(Stored data entries)
======
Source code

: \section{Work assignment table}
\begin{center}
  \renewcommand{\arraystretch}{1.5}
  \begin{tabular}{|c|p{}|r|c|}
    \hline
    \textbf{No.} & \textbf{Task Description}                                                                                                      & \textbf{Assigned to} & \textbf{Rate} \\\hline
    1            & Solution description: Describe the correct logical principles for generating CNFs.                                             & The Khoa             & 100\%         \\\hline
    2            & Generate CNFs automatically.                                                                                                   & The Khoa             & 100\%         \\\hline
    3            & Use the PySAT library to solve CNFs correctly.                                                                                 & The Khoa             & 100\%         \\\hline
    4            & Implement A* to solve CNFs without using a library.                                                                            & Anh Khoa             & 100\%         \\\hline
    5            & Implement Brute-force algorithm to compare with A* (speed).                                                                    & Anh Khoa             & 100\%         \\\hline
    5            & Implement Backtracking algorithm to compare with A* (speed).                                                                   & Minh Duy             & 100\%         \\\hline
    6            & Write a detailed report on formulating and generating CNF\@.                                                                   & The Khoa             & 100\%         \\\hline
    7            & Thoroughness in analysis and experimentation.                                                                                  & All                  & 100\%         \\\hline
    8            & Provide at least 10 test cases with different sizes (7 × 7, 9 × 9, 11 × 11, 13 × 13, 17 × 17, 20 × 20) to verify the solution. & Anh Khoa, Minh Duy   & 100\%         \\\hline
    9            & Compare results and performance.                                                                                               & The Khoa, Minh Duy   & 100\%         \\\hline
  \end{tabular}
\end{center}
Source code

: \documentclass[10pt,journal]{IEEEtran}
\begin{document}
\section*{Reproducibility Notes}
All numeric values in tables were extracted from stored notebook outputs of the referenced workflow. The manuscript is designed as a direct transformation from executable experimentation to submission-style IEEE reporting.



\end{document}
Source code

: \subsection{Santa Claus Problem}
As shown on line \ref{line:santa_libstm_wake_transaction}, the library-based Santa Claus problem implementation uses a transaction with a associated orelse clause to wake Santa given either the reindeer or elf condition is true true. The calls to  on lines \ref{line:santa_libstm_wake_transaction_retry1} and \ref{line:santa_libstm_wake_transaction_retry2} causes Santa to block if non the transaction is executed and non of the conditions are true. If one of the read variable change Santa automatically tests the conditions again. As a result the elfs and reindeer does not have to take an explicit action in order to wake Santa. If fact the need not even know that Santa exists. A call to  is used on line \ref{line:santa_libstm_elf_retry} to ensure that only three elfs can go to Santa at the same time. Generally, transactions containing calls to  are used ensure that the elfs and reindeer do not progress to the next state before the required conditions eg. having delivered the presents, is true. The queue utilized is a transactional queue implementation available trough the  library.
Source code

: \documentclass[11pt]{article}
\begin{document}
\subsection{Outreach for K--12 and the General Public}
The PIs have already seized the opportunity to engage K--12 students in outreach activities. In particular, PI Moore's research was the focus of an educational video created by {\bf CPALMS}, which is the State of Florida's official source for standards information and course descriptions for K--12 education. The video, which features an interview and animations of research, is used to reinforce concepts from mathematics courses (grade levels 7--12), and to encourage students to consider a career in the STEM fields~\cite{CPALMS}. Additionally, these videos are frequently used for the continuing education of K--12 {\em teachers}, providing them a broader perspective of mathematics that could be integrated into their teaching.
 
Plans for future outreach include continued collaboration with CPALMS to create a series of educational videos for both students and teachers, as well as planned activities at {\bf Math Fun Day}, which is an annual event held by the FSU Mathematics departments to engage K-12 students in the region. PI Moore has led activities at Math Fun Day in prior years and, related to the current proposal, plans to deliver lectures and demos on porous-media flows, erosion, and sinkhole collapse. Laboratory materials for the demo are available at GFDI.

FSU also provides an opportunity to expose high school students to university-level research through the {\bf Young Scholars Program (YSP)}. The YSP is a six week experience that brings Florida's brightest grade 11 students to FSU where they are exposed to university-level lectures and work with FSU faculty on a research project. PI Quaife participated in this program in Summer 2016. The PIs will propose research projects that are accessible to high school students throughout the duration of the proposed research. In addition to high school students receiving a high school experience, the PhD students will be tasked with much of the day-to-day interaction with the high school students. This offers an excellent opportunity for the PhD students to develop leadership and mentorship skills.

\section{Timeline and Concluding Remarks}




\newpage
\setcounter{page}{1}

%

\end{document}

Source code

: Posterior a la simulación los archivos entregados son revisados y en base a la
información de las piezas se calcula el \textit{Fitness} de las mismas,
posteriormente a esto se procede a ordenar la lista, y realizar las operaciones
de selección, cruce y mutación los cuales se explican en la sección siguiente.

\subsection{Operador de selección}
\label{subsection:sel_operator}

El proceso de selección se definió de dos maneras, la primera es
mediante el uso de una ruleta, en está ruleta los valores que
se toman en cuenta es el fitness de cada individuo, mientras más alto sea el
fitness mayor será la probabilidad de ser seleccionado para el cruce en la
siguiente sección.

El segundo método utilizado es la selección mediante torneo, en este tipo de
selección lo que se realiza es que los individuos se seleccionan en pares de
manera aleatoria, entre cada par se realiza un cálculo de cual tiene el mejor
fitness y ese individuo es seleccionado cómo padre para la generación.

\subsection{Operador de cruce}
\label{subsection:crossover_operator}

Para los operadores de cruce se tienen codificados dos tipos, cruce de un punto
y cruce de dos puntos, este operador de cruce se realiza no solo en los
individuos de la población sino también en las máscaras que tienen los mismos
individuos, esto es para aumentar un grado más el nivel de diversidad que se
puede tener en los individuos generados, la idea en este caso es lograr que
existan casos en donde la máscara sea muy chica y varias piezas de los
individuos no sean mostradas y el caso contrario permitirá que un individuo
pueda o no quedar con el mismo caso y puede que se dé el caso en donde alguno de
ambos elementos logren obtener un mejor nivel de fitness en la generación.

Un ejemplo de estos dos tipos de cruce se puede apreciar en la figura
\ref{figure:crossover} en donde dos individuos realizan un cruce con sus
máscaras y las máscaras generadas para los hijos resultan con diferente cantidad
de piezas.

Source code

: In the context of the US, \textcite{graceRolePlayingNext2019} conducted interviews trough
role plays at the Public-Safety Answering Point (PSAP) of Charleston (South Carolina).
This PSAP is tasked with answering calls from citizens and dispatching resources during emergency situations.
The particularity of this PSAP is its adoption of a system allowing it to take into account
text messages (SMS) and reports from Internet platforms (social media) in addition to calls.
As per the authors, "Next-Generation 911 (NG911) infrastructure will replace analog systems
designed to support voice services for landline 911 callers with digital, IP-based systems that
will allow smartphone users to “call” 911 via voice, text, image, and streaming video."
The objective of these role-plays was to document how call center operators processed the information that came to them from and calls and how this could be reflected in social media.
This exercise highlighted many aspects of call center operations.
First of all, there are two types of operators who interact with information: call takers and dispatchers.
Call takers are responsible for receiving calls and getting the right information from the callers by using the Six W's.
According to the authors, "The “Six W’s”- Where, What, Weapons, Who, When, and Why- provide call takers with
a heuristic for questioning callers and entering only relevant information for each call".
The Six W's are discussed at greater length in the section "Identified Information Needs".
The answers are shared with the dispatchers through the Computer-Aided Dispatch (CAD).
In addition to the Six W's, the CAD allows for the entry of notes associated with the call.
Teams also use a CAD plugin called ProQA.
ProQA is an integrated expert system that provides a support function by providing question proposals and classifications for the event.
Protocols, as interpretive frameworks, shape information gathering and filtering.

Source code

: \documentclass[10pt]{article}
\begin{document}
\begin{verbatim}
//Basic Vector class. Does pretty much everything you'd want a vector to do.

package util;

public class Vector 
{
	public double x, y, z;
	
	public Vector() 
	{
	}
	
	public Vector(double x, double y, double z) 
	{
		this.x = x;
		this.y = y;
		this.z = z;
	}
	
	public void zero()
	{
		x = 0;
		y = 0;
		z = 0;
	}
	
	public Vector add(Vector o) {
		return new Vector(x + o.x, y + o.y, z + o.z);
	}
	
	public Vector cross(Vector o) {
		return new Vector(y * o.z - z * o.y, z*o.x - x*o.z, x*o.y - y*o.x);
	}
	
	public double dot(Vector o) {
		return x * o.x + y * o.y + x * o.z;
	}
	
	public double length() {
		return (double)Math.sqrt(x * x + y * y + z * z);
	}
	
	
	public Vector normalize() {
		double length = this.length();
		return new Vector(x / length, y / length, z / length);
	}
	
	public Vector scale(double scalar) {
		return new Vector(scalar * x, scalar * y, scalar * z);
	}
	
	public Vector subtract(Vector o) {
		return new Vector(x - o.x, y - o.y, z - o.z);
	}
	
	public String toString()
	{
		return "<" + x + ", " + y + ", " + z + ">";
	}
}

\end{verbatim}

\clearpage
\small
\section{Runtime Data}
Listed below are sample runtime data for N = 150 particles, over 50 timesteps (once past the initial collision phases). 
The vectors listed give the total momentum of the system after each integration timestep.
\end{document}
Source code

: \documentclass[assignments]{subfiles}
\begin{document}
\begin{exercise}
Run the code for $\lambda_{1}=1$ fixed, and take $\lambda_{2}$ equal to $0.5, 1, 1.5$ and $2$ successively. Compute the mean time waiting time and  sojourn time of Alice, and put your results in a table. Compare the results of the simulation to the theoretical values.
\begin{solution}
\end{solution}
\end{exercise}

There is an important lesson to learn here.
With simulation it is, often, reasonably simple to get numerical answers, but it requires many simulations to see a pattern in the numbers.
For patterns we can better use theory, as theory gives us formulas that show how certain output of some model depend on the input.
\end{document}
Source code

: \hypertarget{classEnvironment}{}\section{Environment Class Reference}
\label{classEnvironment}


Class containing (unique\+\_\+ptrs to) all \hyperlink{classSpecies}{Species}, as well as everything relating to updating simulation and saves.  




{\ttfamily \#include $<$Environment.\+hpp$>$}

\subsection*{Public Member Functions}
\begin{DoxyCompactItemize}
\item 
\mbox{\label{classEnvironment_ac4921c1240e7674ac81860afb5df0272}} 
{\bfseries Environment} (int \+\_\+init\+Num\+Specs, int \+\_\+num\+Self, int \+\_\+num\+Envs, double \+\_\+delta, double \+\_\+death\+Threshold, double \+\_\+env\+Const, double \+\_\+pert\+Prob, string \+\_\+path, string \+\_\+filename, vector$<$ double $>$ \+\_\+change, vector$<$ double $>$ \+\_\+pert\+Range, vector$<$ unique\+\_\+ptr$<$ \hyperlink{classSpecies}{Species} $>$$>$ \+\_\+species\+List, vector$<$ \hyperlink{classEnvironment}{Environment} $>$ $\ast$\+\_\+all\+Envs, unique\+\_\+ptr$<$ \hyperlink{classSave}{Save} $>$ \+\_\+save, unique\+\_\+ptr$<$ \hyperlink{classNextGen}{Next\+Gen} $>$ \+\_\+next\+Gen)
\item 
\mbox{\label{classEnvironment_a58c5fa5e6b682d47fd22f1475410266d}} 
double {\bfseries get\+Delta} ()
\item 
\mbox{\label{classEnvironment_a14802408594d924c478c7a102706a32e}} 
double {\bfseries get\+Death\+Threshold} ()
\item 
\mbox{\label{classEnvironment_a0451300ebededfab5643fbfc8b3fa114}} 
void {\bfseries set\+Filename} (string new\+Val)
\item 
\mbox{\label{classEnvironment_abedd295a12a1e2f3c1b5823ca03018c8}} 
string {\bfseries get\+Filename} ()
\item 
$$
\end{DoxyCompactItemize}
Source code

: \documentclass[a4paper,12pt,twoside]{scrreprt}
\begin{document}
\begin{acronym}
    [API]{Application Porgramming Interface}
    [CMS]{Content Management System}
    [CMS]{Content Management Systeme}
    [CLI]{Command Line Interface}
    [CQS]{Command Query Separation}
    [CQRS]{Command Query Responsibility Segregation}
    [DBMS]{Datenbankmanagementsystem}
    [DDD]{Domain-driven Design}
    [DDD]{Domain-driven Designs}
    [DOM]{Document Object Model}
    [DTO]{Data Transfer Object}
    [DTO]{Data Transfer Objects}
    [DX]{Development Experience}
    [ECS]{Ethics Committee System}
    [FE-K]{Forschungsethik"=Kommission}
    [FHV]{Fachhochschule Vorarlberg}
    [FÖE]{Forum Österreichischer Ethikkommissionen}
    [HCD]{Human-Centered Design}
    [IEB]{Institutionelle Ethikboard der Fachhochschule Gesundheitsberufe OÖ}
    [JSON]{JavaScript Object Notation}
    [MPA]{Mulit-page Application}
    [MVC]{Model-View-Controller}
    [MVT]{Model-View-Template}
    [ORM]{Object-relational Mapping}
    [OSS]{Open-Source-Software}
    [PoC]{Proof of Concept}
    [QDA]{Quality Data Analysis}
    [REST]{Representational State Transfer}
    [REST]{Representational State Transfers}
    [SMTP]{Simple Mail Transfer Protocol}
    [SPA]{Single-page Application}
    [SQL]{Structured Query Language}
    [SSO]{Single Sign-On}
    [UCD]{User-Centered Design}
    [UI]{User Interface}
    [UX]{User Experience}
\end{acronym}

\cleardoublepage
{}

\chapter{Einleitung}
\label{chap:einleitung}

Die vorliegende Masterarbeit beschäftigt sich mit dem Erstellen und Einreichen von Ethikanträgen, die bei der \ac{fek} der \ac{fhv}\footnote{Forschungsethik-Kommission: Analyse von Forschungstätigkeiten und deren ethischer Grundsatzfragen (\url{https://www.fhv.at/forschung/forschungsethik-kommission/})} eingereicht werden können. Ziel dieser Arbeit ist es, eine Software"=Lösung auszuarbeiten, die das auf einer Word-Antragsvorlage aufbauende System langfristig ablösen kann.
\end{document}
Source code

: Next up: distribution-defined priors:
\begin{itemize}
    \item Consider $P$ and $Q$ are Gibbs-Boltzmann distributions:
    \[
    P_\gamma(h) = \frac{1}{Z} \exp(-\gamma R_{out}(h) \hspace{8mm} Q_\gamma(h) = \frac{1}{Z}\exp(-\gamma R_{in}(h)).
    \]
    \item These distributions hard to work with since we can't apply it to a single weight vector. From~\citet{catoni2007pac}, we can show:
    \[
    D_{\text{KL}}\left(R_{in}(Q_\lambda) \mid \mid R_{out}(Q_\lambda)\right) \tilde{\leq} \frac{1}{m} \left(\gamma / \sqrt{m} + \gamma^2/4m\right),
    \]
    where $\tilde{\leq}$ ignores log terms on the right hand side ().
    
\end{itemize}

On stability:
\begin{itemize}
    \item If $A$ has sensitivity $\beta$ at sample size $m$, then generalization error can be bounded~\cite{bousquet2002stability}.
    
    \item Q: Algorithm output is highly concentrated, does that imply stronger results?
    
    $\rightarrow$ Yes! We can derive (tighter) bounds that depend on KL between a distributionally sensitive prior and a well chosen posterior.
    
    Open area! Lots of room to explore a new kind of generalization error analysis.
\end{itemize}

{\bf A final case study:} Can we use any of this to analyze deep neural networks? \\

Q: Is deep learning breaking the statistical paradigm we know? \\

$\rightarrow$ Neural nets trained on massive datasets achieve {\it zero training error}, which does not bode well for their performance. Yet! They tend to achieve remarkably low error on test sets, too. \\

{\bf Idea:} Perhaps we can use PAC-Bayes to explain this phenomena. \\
======
From the entries above, write out only the lines starting at the line that holds "Para los operadores" and ending at the line that holds "individuos no sean", keeping both and matching them exactly.

### Exercise output
Para los operadores de cruce se tienen codificados dos tipos, cruce de un punto
y cruce de dos puntos, este operador de cruce se realiza no solo en los
individuos de la población sino también en las máscaras que tienen los mismos
individuos, esto es para aumentar un grado más el nivel de diversidad que se
puede tener en los individuos generados, la idea en este caso es lograr que
existan casos en donde la máscara sea muy chica y varias piezas de los
individuos no sean mostradas y el caso contrario permitirá que un individuo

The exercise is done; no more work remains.